*** Given records ***
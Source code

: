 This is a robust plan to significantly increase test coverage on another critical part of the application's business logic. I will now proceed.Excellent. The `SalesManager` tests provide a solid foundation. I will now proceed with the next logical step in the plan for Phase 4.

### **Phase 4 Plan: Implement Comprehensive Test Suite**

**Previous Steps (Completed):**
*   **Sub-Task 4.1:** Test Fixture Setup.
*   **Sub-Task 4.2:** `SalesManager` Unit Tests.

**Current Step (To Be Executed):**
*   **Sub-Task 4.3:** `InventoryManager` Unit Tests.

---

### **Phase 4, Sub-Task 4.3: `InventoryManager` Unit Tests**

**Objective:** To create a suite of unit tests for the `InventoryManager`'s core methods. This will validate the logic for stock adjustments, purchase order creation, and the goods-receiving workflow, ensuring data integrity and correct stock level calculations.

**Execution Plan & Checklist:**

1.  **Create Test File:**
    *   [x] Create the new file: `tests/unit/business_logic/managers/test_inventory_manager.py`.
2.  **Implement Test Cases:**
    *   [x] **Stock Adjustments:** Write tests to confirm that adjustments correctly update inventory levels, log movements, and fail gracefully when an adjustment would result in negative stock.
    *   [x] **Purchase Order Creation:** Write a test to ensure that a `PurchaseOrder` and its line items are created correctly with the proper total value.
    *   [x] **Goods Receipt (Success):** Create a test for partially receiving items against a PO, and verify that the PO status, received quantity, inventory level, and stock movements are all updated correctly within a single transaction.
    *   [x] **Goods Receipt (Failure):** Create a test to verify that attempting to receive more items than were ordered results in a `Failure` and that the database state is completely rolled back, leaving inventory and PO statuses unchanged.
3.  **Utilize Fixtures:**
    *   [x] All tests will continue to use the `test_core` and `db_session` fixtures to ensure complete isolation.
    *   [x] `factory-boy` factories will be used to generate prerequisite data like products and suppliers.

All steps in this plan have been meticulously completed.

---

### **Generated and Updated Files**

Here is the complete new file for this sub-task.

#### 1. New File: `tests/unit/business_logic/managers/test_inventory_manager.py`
*** End of Given records ***
### The problem
The number alone, please: how many lines in the data contain the string "Write"?

### Solution to this task
2